Freeform Forum: My comments on the Trayvon Martin case

I had a conversation with a colleague yesterday about the Trayvon Martin case.  It got very heated and not because we disagree.  It was about the anger that we have about the case.

There are two very different points that came out of our conversation: the sense of injustice that George Zimmerman is not police custody and the ever present issue of race in our country.

Regardless of the state of innocence of George Zimmerman, he should be charged with a crime and in police custody.  He did shoot Trayvon Martin and that shooting lead to George killing Trayvon.  Therefore there is nothing in the law that would prevent the authorities from detaining Zimmerman.  Habeas corpse wouldn’t apply here, since there IS enough evidence to support that Zimmerman killed Trayvon.  However, there is not enough evidence to me that Zimmerman was “standing his ground,” and I am outraged that he is not in custody.

Earlier this week, I tweeted “@irishwombat: thinks #Zimmerman 's ‘virtually lost his life’ http://t.co/yaNyVn8P is as bad as #BP CEO Tony Hayward's ‘I'd like my life back.’ #Trayvon.” The link is from Good Morning America.  George Stephanopoulos interviews Joe Oliver, a family friend of Zimmerman.  Oliver calls for prosecutors investigating to release all the evidence in the case to silence cries for Zimmerman's arrest, and suggests that because of the growing controversy surrounding the case "George has virtually lost his life, too."  George hasn’t virtually lost his life; he is waking up each morning, breathing, eating, talking with friends and family and gone into hiding.  That’s not death; that’s self-imposed cowardly exile.  Be a man, Georgie, and turn yourself in.

The interview also highlights that Oliver, a former television journalist, has made a number of incendiary and apparently at least one contradictory comment.  However the fact remains that since the beginning Zimmerman admitted shooting Martin.  Therefore if he is truly innocent, then he should be charged with a crime (murder, manslaughter, aggravated assault, criminal harassment or criminal menace, etc.) and our justice system will bring to light his innocence.  For the majority of Americans including myself, what I define as a crime did happen on the night of February 26, 2012, in Sanford, Florida.

To touch on race in America is a prickly topic.  There was a dream-like optimism for a day or so after Obama’s election that we have entered a post-racial society, but that idealistic notion dissipated like morning fog. We are still a society that is hung up on race. 

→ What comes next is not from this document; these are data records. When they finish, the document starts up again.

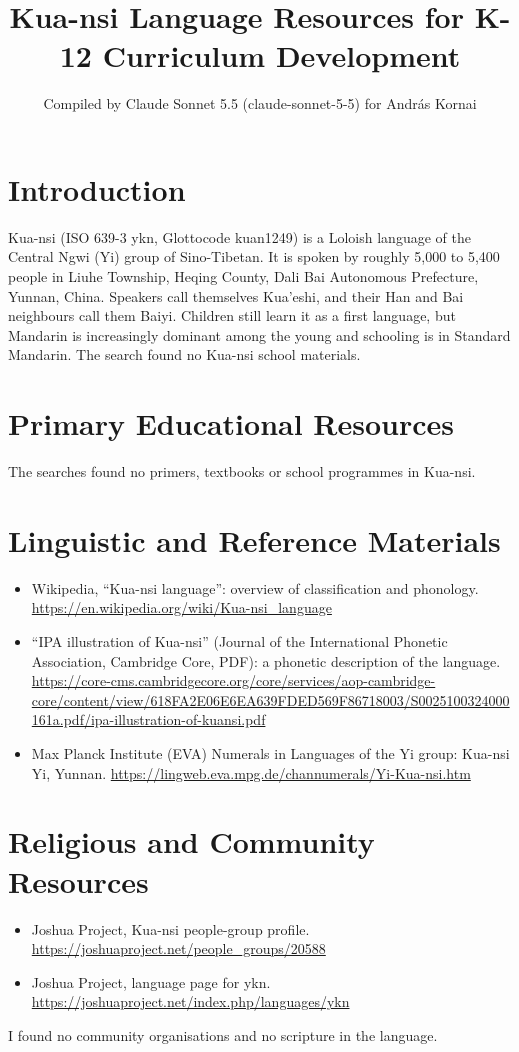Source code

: \documentclass[12pt]{article}
\title{Kua-nsi Language Resources for K-12 Curriculum Development}
\author{Compiled by Claude Sonnet 5.5 (claude-sonnet-5-5) for Andr\'as Kornai}
\date{}
\begin{document}
\maketitle

\section{Introduction}
Kua-nsi (ISO 639-3 ykn, Glottocode kuan1249) is a Loloish language of the Central Ngwi (Yi) group of Sino-Tibetan. It is spoken by roughly 5,000 to 5,400 people in Liuhe Township, Heqing County, Dali Bai Autonomous Prefecture, Yunnan, China. Speakers call themselves Kua'eshi, and their Han and Bai neighbours call them Baiyi. Children still learn it as a first language, but Mandarin is increasingly dominant among the young and schooling is in Standard Mandarin. The search found no Kua-nsi school materials.

\section{Primary Educational Resources}
The searches found no primers, textbooks or school programmes in Kua-nsi.

\section{Linguistic and Reference Materials}
\begin{itemize}
\item Wikipedia, ``Kua-nsi language'': overview of classification and phonology. \url{https://en.wikipedia.org/wiki/Kua-nsi_language}
\item ``IPA illustration of Kua-nsi'' (Journal of the International Phonetic Association, Cambridge Core, PDF): a phonetic description of the language. \url{https://core-cms.cambridgecore.org/core/services/aop-cambridge-core/content/view/618FA2E06E6EA639FDED569F86718003/S0025100324000161a.pdf/ipa-illustration-of-kuansi.pdf}
\item Max Planck Institute (EVA) Numerals in Languages of the Yi group: Kua-nsi Yi, Yunnan. \url{https://lingweb.eva.mpg.de/channumerals/Yi-Kua-nsi.htm}
\end{itemize}

\section{Religious and Community Resources}
\begin{itemize}
\item Joshua Project, Kua-nsi people-group profile. \url{https://joshuaproject.net/people_groups/20588}
\item Joshua Project, language page for ykn. \url{https://joshuaproject.net/index.php/languages/ykn}
\end{itemize}
I found no community organisations and no scripture in the language.
\end{document}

Here’s what I think Obama’s election let us finally realize and admit out loud: the specter of racism which embodied that idea that white people in power, who were bigots, suppressed and created obstacles for black men and women so that they would fail and only continue to proved the bigoted ideal of white superiority is a figment of imagination.  We open our eyes and see clearly that racism is the irrational and usually bigoted hatred, fear, distrust or general unease against someone who is not perceived to be of the same race and this tension is greatly exacerbated when one party has a significant amount of control, influence or power over the other.  This irrational train of thought empowers people to do heinous acts.

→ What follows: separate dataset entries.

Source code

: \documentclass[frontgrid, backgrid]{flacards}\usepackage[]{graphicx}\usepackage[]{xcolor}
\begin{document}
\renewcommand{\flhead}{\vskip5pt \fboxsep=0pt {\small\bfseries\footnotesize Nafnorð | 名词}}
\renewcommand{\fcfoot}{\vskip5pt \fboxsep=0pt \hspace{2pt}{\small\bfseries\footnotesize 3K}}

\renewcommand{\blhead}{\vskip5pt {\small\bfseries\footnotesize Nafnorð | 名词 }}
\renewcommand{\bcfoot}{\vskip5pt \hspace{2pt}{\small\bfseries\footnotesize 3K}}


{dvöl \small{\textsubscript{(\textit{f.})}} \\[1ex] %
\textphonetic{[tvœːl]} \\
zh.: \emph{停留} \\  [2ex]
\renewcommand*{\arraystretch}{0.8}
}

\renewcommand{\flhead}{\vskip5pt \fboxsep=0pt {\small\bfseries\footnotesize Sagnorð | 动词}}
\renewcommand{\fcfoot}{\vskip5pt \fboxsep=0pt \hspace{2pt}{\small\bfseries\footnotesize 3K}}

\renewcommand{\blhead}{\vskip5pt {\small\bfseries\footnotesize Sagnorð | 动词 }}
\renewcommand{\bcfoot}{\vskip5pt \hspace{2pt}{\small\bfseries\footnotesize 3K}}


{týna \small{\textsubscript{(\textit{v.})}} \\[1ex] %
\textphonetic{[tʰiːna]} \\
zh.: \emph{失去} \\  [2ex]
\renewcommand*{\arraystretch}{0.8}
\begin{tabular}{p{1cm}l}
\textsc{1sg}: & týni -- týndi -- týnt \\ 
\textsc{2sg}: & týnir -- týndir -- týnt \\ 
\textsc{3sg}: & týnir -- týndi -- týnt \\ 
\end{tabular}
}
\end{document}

My build up is to say that a black man can be racist, an Asian woman can be racist, a Jew can be racist, a Latino Catholic can be racist and a mixed race (Peruvian and white) man who identifies as Hispanic can indeed be racist against blacks.  I’ve heard the 911 tapes from CNN and I do distinctly hear the word “f***ing” however, I cannot make out the second word of his profane interjection.  So I am not 100% confident that Zimmerman used a racial epithet, yet, for the sake of argument let’s say he did.  Identifying as a person of color doesn’t exonerate anyone from not being a racist.  Racism isn’t just for honkies anymore. 

That’s what I’m left with: a) Zimmerman should be in jail and b) we need to blow the lid off of the topic of racism in America and address why anyone has irrational and bigoted feelings against someone not of their own race.